Yesterday April 2nd was World Autism Awareness Day, a special internationally recognised date to encourage UN member states to take measures to raise awareness about autism around the world. 

Autism is a neuro-developmental disorder that involves many aspects of the emotional, social and intellectual development of those affected. Being autistic is not easy and even today, autism spectrum disorders are difficult to analyse and, at times, mysterious. The causes of this manifestation are in fact unknown and it is not yet known whether they are born “with us” or acquired over time.

In short, autism is still a taboo but there is a 10-year-old American boy who, with a poem, moved the world telling his rhyming discomfort at school.

benjamin autism


Benjamin Giroux of Plattsbugh, New York, simply carried out the task given by the teacher: writing a poem about himself for the national month of poetry.

Benjamin has Asperger ‘s syndrome and his poetry has triggered something magical: from a simple set of words written in black and white, a real viral message was born dedicated to all the autistic children in the world. The poem speaks of how strange he feels and how difficult this is to accept in his school.

benjamin poem

“I am odd, I am new… I wonder if you are too…  I’m strange, I’m new: I wonder if you are too.”

Here is how Benjamin’s poetry begins, with a question that hides a cry for help and, at the same time, a hope.
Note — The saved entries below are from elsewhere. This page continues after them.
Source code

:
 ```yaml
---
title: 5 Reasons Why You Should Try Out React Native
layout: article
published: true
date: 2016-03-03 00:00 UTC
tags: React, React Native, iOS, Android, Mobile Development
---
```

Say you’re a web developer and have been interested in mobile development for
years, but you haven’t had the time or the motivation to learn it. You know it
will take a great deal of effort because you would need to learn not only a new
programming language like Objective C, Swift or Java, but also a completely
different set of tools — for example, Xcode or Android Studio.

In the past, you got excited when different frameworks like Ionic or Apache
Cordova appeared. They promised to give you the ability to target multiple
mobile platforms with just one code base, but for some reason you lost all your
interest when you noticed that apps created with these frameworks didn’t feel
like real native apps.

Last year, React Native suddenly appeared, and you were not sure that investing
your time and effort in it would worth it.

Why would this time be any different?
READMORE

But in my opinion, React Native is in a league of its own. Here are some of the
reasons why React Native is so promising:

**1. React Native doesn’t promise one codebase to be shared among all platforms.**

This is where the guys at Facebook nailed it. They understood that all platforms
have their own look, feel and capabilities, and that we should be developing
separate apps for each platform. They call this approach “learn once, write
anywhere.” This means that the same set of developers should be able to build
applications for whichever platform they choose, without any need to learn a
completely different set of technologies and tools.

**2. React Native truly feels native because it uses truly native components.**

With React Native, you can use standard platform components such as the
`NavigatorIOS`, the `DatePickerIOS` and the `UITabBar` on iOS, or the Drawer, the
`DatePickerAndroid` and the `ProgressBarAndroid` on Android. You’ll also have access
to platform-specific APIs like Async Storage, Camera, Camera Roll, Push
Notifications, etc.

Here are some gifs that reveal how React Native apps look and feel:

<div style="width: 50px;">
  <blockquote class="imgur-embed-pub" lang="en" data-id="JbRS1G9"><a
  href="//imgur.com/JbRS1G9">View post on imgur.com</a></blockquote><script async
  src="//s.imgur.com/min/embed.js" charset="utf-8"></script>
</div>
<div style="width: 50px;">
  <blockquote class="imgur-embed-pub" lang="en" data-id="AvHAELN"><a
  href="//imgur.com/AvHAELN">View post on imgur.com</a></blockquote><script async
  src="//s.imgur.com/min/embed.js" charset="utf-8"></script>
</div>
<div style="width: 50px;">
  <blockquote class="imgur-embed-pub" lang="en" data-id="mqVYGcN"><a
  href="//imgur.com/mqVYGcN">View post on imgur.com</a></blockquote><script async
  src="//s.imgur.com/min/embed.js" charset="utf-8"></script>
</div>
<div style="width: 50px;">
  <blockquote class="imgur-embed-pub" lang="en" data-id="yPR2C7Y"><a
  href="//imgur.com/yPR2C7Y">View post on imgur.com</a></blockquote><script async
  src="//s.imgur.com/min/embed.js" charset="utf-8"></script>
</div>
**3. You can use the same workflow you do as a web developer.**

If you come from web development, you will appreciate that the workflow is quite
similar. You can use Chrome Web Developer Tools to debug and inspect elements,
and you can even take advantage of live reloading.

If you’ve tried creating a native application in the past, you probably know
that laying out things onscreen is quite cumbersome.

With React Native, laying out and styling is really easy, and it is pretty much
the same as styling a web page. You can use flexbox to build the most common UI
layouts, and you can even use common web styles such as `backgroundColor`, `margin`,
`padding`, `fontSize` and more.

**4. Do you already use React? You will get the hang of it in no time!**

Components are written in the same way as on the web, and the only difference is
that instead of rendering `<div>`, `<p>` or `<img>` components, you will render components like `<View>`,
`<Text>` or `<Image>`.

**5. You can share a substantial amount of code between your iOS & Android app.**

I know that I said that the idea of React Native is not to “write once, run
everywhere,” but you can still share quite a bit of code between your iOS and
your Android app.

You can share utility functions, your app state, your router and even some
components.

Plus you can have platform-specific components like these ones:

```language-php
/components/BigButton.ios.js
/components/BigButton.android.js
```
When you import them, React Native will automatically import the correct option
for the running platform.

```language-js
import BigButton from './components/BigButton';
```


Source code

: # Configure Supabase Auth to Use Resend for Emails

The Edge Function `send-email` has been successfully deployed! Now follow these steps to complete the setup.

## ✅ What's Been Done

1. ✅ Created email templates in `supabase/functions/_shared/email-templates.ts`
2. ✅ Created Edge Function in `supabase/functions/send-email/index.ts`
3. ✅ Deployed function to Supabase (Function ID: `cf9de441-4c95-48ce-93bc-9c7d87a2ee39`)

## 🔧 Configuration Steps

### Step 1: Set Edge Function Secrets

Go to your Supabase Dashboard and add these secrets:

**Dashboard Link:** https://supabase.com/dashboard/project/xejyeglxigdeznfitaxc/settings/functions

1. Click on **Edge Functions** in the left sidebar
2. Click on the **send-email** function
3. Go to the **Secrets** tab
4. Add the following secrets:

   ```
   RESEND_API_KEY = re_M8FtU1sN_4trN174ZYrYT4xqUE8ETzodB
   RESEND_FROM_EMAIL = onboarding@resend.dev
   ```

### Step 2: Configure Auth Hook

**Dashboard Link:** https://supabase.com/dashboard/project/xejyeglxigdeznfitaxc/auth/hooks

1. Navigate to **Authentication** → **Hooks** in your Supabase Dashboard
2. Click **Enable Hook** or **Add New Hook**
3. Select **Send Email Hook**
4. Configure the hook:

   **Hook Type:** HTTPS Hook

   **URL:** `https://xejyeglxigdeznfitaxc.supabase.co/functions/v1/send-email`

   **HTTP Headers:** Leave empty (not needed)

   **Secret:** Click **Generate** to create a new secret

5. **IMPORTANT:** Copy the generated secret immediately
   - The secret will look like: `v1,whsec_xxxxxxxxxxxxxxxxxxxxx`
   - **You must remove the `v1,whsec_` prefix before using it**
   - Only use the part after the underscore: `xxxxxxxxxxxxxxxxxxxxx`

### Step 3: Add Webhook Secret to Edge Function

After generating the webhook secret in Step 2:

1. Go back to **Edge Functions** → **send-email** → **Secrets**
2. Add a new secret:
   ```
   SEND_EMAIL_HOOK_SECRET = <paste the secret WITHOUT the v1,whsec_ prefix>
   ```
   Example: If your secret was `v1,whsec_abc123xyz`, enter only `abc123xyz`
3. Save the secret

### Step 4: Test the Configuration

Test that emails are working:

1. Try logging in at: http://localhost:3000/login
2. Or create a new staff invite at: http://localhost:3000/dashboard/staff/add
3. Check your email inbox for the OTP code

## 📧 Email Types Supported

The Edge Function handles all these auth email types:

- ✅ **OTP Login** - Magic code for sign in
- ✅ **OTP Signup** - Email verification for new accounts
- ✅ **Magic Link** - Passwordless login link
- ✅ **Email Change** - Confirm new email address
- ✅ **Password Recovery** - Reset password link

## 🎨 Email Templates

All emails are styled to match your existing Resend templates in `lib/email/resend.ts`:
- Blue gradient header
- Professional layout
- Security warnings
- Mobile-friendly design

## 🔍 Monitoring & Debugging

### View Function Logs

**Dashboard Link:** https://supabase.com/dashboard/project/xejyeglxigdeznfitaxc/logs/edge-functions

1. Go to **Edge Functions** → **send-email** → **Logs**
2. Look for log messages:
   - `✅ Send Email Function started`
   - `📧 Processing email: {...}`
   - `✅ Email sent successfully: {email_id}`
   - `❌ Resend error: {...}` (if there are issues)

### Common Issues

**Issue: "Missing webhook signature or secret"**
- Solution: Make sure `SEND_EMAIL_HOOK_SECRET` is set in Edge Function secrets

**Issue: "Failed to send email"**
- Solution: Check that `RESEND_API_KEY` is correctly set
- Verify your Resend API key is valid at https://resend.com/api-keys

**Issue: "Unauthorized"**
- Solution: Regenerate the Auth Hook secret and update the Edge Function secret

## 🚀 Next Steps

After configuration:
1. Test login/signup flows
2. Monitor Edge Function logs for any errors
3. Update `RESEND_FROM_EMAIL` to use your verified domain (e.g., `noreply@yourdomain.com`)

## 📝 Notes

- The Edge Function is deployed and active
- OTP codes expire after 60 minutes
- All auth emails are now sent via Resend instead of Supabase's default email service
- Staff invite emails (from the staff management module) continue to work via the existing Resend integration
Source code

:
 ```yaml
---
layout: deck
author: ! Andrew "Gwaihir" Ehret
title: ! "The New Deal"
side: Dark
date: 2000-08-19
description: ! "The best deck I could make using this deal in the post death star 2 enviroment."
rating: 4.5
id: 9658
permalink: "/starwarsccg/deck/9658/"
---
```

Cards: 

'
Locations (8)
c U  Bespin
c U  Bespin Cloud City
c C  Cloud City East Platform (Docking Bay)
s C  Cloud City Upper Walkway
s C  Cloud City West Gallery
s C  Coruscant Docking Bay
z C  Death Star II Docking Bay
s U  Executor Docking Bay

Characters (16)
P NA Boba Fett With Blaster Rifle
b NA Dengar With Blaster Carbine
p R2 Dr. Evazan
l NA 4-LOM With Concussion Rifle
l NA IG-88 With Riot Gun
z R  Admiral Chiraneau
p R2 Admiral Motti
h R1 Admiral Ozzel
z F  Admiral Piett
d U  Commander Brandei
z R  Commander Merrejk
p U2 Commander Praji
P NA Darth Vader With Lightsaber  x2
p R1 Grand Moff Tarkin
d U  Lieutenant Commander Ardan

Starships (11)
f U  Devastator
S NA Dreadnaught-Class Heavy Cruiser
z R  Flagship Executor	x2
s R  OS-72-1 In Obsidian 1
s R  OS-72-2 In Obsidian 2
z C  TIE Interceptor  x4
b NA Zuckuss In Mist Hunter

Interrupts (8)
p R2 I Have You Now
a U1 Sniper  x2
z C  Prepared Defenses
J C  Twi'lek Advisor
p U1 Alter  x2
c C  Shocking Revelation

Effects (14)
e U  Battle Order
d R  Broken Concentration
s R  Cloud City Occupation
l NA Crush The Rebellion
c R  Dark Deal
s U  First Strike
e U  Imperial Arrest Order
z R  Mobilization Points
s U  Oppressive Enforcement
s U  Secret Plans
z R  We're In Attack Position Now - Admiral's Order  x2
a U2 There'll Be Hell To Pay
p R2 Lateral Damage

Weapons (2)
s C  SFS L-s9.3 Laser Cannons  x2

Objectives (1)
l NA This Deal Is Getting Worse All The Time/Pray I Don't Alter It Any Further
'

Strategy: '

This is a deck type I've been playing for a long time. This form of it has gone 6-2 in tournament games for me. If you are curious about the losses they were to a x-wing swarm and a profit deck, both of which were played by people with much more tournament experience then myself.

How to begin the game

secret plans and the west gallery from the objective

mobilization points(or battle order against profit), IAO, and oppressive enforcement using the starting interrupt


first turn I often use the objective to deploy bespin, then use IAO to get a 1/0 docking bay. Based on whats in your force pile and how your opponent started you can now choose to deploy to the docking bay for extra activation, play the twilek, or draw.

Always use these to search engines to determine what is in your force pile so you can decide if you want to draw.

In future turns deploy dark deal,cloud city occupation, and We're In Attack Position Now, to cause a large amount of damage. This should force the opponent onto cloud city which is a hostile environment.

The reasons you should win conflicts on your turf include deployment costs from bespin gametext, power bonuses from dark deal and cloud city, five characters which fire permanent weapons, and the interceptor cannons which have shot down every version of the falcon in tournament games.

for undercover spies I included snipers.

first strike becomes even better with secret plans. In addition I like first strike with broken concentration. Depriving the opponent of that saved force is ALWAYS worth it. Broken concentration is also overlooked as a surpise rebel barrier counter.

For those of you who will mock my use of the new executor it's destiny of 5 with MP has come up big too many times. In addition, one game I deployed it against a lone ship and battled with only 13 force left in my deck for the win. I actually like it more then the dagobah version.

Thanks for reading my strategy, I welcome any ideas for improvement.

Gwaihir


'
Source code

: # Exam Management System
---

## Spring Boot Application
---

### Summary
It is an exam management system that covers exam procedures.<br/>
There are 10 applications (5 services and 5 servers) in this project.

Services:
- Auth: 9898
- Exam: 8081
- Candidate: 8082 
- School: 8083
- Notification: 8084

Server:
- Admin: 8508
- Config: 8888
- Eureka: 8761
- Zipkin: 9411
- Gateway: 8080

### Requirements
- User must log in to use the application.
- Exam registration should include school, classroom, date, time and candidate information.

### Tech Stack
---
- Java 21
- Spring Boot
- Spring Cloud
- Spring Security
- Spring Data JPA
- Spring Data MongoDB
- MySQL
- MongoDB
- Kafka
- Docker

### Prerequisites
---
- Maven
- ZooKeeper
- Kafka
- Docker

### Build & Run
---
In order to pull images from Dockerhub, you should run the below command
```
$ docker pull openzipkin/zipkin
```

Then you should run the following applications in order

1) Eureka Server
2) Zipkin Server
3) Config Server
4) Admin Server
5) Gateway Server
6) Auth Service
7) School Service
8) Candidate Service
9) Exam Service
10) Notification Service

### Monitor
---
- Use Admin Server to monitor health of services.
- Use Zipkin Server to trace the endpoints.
I feel different from all the others but maybe others feel sometimes too.

He speaks of himself as a castaway, a boy in space, a student always out of place. His parents were moved and displeased at first reading the sensations that Benjamin had expressed with pen and paper. But only by rereading did they understand the true message behind this poem: the strangeness that Benjamin feels is actually a feeling that we all feel when we feel different from others or in difficulty.

What Benjamin transmits is a great suggestion of self-acceptance: we are all strange and different in our own way but not bad or wrong.

Benjamin’s father, moved by his son’s wisdom, posted the poem on Facebook that was immediately shared by the National Autism Association on their official page, becoming viral enough to inspire stories, songs and even tattoos!

Thanks Benjamin for your message, it will be useful to make people aware of autism but above all it will tell how we human beings are different, sometimes funny, sometimes strange but still wonderful.